• _About this exercise_: In the records below, find the line holding "The limitations of" and the line holding "- **Maximize throughput** (Messages/s, MB/s)". Set down both, with every line between them, exactly.

• _Material supplied_:
============================================================

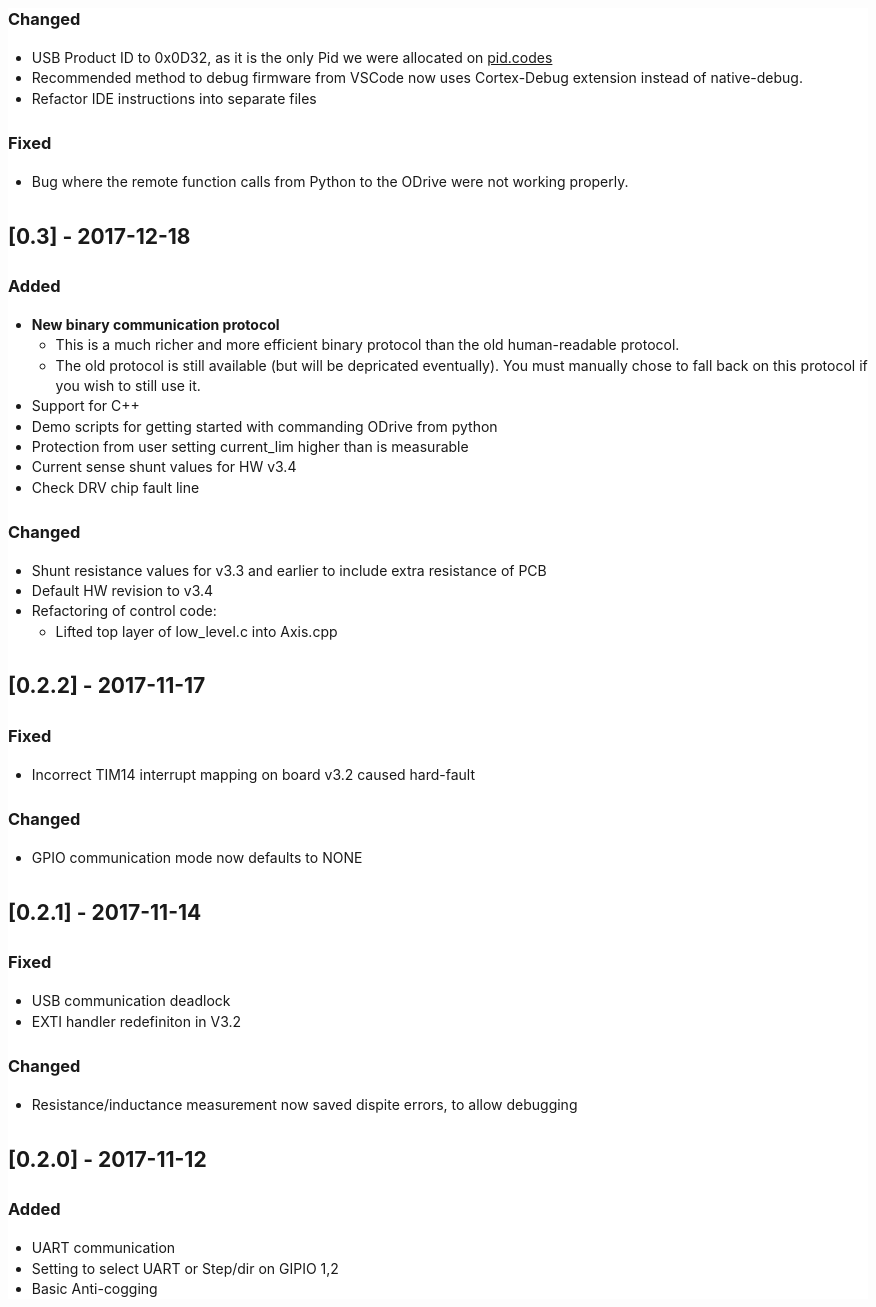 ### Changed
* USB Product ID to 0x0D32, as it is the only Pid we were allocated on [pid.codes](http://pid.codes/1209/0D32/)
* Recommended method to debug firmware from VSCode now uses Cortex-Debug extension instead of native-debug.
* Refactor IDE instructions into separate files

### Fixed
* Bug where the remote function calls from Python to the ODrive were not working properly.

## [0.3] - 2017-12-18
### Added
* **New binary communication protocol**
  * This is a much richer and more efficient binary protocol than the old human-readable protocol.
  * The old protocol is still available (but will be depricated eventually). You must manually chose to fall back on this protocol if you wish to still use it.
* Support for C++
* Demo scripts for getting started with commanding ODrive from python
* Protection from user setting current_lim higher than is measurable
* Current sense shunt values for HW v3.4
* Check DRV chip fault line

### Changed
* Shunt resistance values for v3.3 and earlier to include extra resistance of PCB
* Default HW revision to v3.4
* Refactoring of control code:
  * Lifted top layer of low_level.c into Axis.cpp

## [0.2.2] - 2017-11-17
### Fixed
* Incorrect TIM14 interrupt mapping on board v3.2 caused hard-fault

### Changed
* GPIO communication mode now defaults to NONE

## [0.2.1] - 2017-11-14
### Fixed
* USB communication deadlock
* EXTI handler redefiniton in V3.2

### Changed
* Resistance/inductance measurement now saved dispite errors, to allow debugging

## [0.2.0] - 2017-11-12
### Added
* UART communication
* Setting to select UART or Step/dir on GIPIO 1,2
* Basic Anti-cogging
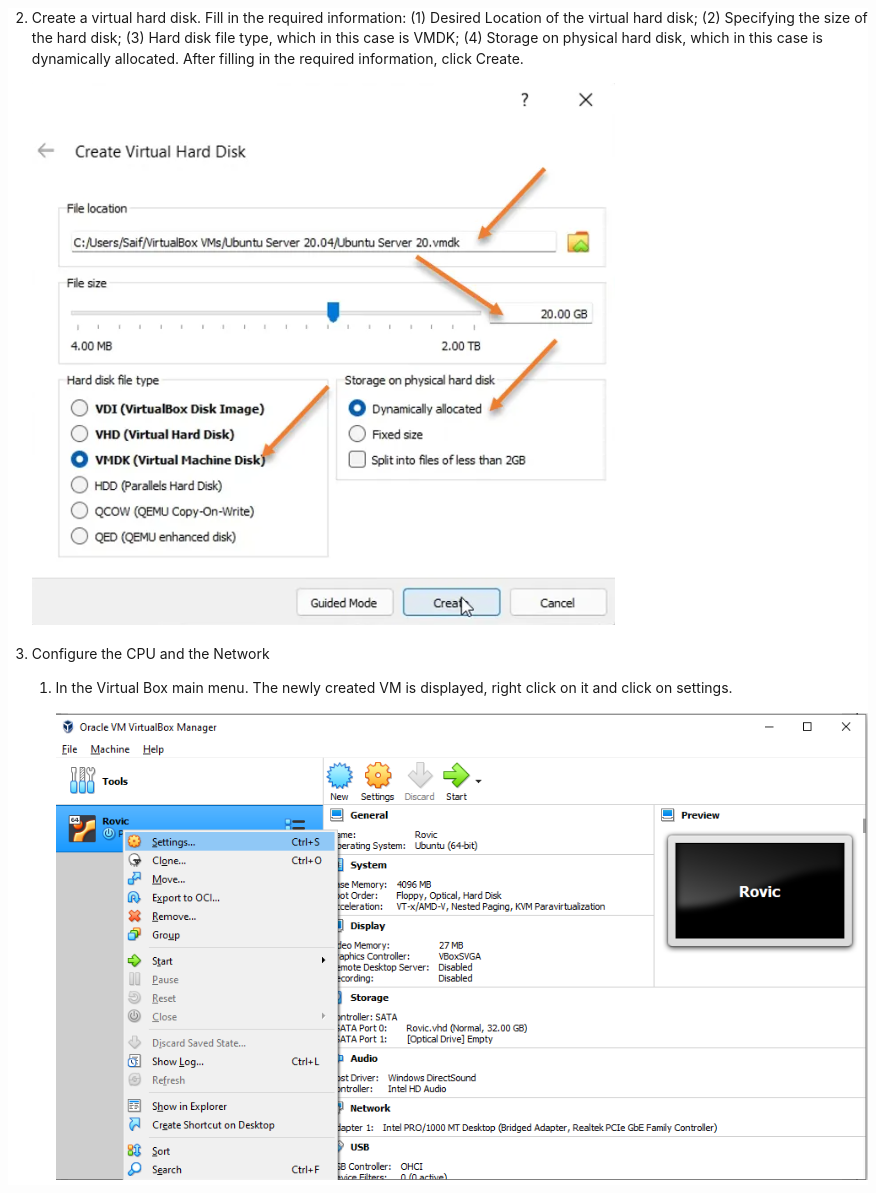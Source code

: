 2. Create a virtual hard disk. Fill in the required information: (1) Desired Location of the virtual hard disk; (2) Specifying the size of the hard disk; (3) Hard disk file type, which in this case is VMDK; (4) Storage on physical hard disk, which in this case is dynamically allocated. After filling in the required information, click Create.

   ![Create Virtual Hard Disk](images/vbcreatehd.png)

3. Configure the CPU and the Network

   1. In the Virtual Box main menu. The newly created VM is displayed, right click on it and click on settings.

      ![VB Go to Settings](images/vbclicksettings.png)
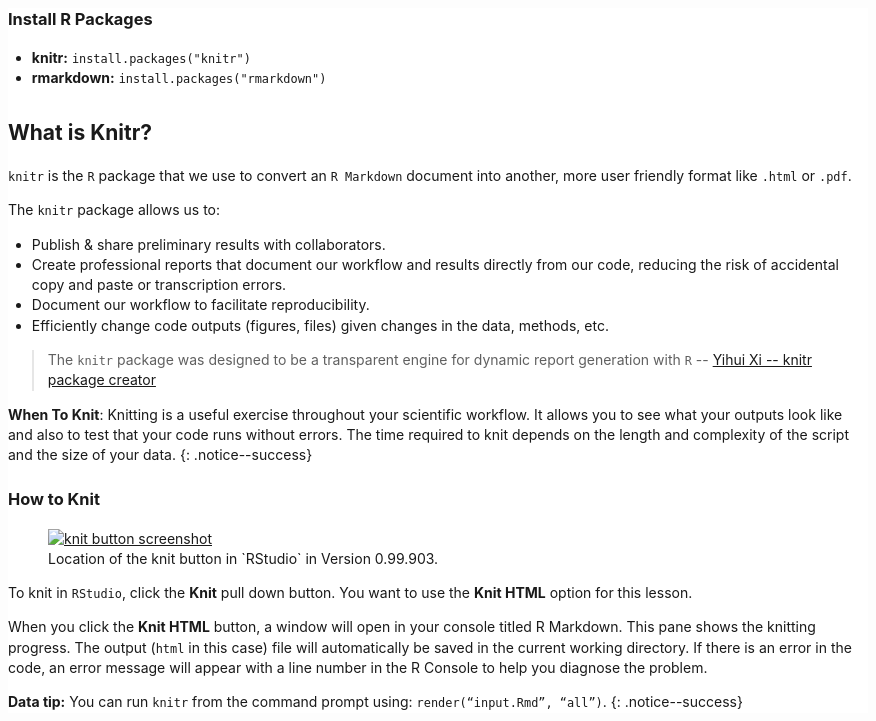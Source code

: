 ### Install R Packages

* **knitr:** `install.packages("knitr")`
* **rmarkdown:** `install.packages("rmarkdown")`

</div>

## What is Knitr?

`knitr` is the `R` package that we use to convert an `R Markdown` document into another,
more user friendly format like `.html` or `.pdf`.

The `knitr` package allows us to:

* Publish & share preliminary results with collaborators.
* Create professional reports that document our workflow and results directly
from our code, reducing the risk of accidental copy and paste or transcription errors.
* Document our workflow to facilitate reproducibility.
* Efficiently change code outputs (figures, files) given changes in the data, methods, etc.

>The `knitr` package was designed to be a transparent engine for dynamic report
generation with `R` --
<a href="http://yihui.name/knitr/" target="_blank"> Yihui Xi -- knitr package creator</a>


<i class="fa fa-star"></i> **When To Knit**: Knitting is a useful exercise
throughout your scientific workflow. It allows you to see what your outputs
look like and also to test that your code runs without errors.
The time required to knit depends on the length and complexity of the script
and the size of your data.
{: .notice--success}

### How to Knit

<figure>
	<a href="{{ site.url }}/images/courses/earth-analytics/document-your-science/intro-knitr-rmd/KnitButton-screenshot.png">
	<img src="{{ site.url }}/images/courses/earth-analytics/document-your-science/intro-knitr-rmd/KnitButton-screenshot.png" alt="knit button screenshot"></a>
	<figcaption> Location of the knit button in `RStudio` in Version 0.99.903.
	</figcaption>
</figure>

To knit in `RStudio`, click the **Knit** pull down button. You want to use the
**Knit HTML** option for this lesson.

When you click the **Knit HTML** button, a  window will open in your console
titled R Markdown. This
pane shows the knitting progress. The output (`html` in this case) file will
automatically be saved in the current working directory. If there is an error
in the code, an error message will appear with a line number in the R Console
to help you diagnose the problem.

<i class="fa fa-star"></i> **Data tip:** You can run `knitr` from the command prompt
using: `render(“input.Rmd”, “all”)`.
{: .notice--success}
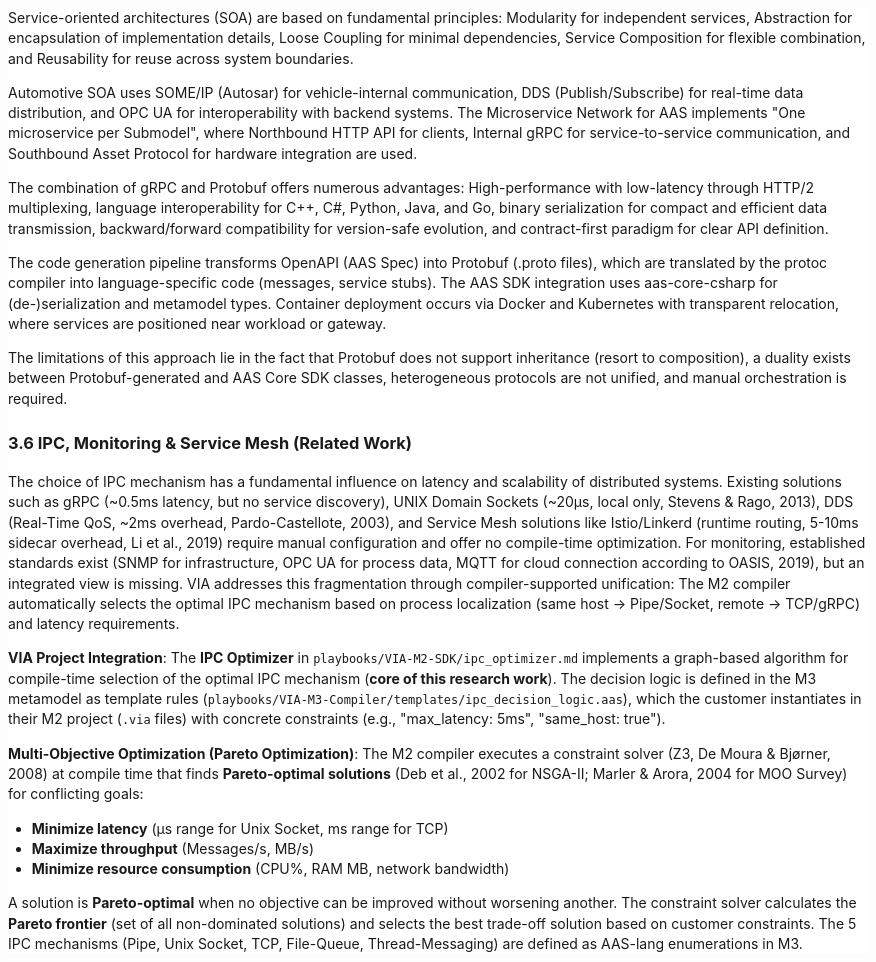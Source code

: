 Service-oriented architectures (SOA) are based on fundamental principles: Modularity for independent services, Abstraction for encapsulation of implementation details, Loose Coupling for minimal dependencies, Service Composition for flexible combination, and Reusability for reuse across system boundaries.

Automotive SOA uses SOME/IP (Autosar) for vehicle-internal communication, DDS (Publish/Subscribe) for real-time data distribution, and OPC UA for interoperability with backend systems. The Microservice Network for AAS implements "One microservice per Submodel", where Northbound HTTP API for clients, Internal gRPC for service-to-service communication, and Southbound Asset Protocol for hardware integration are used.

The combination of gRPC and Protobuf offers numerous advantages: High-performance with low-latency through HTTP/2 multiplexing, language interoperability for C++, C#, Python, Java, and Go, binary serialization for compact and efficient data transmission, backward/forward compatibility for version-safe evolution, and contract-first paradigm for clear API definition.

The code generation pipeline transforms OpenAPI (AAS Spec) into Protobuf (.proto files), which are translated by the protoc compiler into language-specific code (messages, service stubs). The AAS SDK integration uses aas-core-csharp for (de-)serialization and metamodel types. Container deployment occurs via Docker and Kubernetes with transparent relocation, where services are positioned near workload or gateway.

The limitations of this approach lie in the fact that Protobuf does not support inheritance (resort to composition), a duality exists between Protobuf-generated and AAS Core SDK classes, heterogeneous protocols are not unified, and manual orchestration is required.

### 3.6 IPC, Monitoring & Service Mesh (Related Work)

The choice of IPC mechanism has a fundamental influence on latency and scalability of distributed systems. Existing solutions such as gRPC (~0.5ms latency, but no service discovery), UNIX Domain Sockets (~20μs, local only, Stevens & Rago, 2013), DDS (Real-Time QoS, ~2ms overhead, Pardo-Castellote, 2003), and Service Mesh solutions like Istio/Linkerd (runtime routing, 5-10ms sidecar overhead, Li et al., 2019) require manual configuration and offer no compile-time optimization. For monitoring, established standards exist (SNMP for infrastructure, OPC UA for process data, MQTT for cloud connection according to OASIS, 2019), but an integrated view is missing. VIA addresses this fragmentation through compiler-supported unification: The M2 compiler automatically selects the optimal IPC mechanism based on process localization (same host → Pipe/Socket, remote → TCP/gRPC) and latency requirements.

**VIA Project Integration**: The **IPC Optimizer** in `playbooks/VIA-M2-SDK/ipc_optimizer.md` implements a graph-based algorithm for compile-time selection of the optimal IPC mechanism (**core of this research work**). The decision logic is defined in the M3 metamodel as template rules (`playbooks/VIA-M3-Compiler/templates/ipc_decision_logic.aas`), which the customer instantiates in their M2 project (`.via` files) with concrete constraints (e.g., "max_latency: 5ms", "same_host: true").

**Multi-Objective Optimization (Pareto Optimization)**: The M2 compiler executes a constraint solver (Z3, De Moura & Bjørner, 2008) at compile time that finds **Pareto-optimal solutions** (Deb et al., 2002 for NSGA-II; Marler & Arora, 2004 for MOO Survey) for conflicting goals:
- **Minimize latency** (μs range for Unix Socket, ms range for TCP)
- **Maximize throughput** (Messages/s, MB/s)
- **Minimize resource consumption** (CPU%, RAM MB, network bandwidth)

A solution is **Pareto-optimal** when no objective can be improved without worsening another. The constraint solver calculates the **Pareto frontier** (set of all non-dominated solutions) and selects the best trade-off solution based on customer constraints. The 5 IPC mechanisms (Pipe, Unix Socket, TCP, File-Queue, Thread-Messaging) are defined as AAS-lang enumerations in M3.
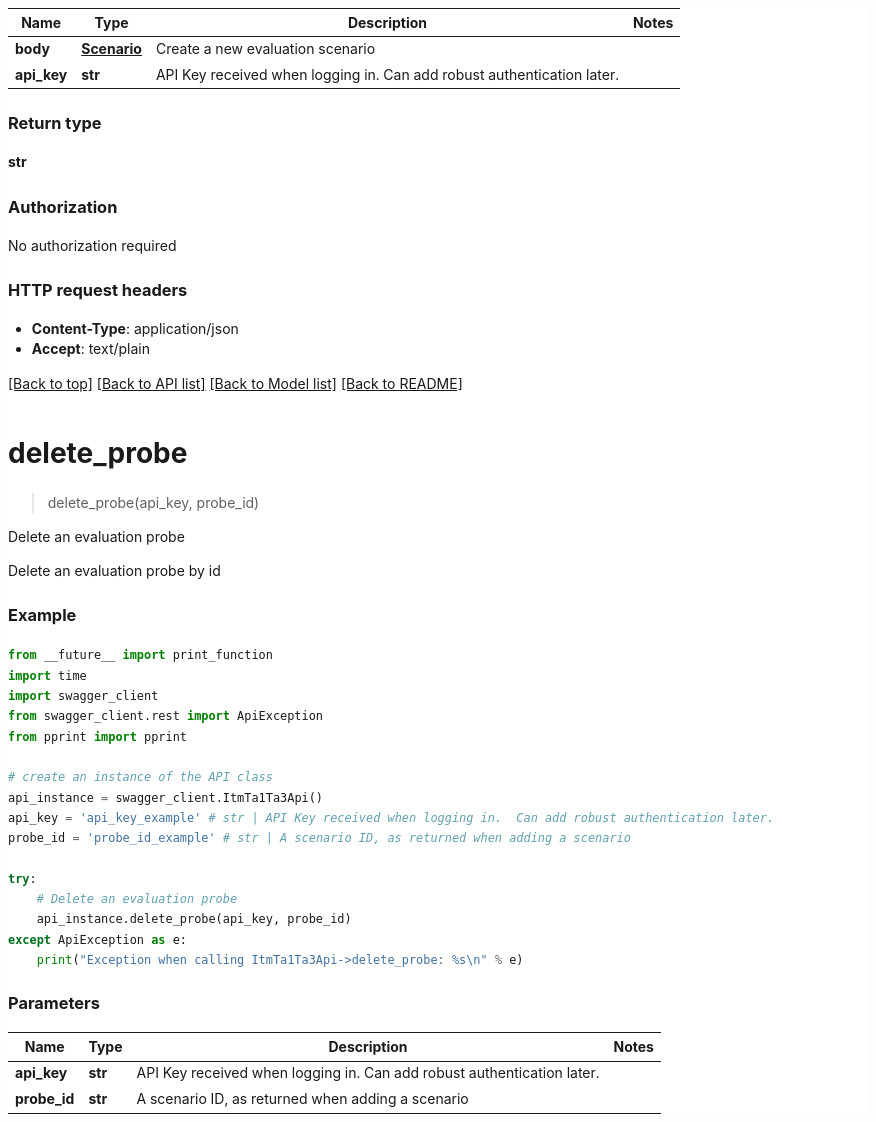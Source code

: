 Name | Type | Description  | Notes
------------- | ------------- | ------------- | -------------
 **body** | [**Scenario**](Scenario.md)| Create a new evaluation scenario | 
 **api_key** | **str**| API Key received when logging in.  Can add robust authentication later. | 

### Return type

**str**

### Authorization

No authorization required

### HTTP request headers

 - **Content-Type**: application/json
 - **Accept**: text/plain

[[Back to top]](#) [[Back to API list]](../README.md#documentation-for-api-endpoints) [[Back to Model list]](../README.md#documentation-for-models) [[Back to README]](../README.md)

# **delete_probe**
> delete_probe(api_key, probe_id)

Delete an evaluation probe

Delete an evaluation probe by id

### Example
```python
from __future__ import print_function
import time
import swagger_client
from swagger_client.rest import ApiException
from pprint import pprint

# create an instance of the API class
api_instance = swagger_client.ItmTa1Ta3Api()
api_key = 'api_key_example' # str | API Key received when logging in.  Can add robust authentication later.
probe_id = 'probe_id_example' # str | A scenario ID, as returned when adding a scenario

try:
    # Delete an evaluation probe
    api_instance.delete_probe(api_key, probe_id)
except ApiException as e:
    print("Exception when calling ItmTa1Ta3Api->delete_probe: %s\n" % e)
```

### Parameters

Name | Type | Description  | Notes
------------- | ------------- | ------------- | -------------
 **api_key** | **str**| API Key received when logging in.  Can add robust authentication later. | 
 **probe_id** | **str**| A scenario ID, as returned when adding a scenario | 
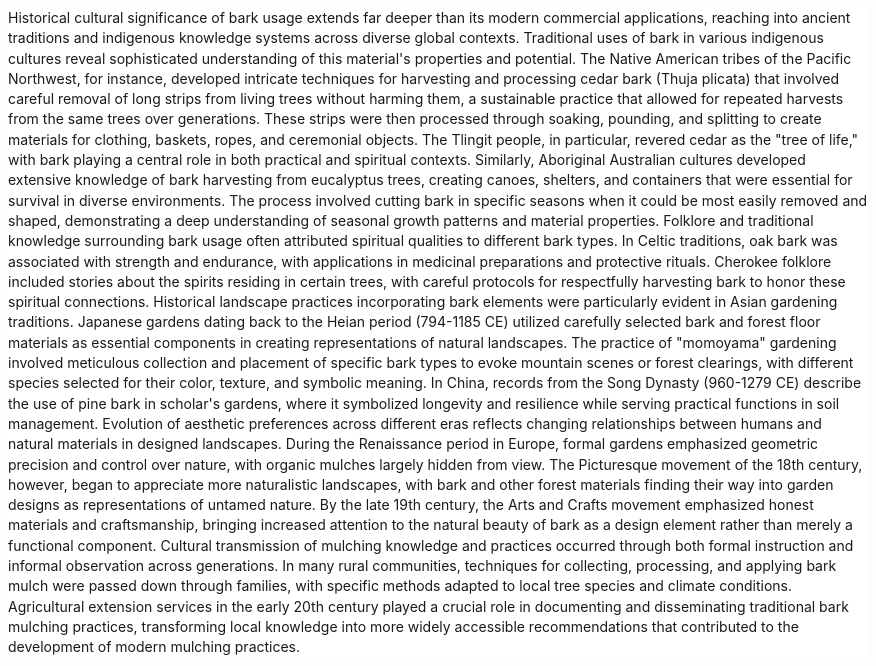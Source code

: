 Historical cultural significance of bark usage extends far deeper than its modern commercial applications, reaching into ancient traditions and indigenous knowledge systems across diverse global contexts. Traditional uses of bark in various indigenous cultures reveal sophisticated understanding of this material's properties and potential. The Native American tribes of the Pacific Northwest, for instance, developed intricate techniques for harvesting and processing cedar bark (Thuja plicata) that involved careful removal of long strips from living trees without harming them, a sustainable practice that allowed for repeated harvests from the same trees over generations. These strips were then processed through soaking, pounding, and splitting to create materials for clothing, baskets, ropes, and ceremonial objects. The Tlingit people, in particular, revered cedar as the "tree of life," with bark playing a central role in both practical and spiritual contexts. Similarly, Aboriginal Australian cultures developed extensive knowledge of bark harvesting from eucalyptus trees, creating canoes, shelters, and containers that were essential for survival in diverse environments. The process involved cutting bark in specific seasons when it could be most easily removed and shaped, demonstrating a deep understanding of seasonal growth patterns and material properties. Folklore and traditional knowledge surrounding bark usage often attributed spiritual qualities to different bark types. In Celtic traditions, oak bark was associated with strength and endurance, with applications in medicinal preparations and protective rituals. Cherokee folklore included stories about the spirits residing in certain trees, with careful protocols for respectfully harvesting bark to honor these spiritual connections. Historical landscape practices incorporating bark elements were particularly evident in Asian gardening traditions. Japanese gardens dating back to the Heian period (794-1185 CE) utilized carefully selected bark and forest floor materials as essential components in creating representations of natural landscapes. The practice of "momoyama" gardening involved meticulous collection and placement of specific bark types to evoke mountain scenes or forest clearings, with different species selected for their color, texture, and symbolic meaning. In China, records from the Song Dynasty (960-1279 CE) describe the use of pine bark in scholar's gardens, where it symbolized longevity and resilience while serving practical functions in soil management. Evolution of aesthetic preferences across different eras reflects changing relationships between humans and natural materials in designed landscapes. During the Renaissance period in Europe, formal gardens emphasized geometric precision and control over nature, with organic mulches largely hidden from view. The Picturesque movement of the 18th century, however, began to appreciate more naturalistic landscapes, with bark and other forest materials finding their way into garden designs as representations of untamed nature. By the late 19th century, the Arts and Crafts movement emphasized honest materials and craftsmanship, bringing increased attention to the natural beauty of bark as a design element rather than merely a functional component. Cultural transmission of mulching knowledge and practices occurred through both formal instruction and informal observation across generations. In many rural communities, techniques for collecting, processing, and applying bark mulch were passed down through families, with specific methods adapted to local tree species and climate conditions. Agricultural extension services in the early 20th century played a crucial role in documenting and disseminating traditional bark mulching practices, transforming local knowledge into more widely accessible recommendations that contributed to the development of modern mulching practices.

============================================================

• _Exercise output_:
The limitations of this approach lie in the fact that Protobuf does not support inheritance (resort to composition), a duality exists between Protobuf-generated and AAS Core SDK classes, heterogeneous protocols are not unified, and manual orchestration is required.

### 3.6 IPC, Monitoring & Service Mesh (Related Work)

The choice of IPC mechanism has a fundamental influence on latency and scalability of distributed systems. Existing solutions such as gRPC (~0.5ms latency, but no service discovery), UNIX Domain Sockets (~20μs, local only, Stevens & Rago, 2013), DDS (Real-Time QoS, ~2ms overhead, Pardo-Castellote, 2003), and Service Mesh solutions like Istio/Linkerd (runtime routing, 5-10ms sidecar overhead, Li et al., 2019) require manual configuration and offer no compile-time optimization. For monitoring, established standards exist (SNMP for infrastructure, OPC UA for process data, MQTT for cloud connection according to OASIS, 2019), but an integrated view is missing. VIA addresses this fragmentation through compiler-supported unification: The M2 compiler automatically selects the optimal IPC mechanism based on process localization (same host → Pipe/Socket, remote → TCP/gRPC) and latency requirements.

**VIA Project Integration**: The **IPC Optimizer** in `playbooks/VIA-M2-SDK/ipc_optimizer.md` implements a graph-based algorithm for compile-time selection of the optimal IPC mechanism (**core of this research work**). The decision logic is defined in the M3 metamodel as template rules (`playbooks/VIA-M3-Compiler/templates/ipc_decision_logic.aas`), which the customer instantiates in their M2 project (`.via` files) with concrete constraints (e.g., "max_latency: 5ms", "same_host: true").

**Multi-Objective Optimization (Pareto Optimization)**: The M2 compiler executes a constraint solver (Z3, De Moura & Bjørner, 2008) at compile time that finds **Pareto-optimal solutions** (Deb et al., 2002 for NSGA-II; Marler & Arora, 2004 for MOO Survey) for conflicting goals:
- **Minimize latency** (μs range for Unix Socket, ms range for TCP)
- **Maximize throughput** (Messages/s, MB/s)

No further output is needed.